◆ Activity ◆
Copy the lines exactly. Begin at the first line of the data and stop after the line with "## 📈 GitHub Activity".

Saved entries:
════

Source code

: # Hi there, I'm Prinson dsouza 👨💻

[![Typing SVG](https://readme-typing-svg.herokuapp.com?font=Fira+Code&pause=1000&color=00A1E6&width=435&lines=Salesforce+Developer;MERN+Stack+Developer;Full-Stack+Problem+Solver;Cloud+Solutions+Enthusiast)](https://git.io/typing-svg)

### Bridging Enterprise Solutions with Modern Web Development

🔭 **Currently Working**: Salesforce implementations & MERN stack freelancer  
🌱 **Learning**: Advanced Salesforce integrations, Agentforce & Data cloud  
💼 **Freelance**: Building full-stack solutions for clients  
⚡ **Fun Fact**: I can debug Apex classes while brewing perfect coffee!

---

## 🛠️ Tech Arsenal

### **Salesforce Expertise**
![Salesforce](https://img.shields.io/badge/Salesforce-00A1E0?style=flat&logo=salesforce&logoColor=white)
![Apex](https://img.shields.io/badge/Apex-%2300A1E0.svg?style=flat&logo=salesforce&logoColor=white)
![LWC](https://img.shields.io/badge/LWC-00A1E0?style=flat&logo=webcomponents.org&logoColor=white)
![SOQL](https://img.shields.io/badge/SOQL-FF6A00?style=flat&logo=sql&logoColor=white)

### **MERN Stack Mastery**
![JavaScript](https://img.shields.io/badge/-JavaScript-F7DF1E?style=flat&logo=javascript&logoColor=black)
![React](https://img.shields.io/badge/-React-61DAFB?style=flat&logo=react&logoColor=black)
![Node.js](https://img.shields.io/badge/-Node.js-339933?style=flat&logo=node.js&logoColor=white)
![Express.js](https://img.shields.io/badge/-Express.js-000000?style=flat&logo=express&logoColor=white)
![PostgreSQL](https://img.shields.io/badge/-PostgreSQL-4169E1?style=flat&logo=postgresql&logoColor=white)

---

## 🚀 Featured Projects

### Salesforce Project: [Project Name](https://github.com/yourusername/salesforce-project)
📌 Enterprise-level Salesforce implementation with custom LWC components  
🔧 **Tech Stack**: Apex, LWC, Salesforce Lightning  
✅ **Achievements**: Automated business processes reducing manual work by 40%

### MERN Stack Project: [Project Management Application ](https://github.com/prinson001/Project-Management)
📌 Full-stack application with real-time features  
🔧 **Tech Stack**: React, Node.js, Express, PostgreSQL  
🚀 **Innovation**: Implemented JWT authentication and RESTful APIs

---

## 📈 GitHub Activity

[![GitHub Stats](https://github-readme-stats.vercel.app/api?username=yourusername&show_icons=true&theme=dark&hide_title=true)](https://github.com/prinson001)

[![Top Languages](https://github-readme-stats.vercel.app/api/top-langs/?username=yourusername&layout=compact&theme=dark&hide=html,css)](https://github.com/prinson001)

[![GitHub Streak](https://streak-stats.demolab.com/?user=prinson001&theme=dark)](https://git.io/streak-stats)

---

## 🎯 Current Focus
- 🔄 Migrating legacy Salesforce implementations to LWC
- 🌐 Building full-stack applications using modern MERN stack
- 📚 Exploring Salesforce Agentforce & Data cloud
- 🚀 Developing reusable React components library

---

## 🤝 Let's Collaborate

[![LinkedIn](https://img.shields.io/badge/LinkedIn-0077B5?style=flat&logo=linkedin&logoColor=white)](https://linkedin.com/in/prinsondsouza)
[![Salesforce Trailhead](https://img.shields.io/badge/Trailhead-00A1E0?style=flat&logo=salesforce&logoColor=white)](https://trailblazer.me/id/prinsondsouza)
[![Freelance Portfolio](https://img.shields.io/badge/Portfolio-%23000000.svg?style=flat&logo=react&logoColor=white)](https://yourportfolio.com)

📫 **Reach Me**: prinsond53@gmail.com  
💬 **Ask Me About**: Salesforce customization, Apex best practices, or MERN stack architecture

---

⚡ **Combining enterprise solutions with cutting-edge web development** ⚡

════

◆ Response for this exercise ◆
Source code

: # Hi there, I'm Prinson dsouza 👨💻

[![Typing SVG](https://readme-typing-svg.herokuapp.com?font=Fira+Code&pause=1000&color=00A1E6&width=435&lines=Salesforce+Developer;MERN+Stack+Developer;Full-Stack+Problem+Solver;Cloud+Solutions+Enthusiast)](https://git.io/typing-svg)

### Bridging Enterprise Solutions with Modern Web Development

🔭 **Currently Working**: Salesforce implementations & MERN stack freelancer  
🌱 **Learning**: Advanced Salesforce integrations, Agentforce & Data cloud  
💼 **Freelance**: Building full-stack solutions for clients  
⚡ **Fun Fact**: I can debug Apex classes while brewing perfect coffee!

---

## 🛠️ Tech Arsenal

### **Salesforce Expertise**
![Salesforce](https://img.shields.io/badge/Salesforce-00A1E0?style=flat&logo=salesforce&logoColor=white)
![Apex](https://img.shields.io/badge/Apex-%2300A1E0.svg?style=flat&logo=salesforce&logoColor=white)
![LWC](https://img.shields.io/badge/LWC-00A1E0?style=flat&logo=webcomponents.org&logoColor=white)
![SOQL](https://img.shields.io/badge/SOQL-FF6A00?style=flat&logo=sql&logoColor=white)

### **MERN Stack Mastery**
![JavaScript](https://img.shields.io/badge/-JavaScript-F7DF1E?style=flat&logo=javascript&logoColor=black)
![React](https://img.shields.io/badge/-React-61DAFB?style=flat&logo=react&logoColor=black)
![Node.js](https://img.shields.io/badge/-Node.js-339933?style=flat&logo=node.js&logoColor=white)
![Express.js](https://img.shields.io/badge/-Express.js-000000?style=flat&logo=express&logoColor=white)
![PostgreSQL](https://img.shields.io/badge/-PostgreSQL-4169E1?style=flat&logo=postgresql&logoColor=white)

---

## 🚀 Featured Projects

### Salesforce Project: [Project Name](https://github.com/yourusername/salesforce-project)
📌 Enterprise-level Salesforce implementation with custom LWC components  
🔧 **Tech Stack**: Apex, LWC, Salesforce Lightning  
✅ **Achievements**: Automated business processes reducing manual work by 40%

### MERN Stack Project: [Project Management Application ](https://github.com/prinson001/Project-Management)
📌 Full-stack application with real-time features  
🔧 **Tech Stack**: React, Node.js, Express, PostgreSQL  
🚀 **Innovation**: Implemented JWT authentication and RESTful APIs

---

## 📈 GitHub Activity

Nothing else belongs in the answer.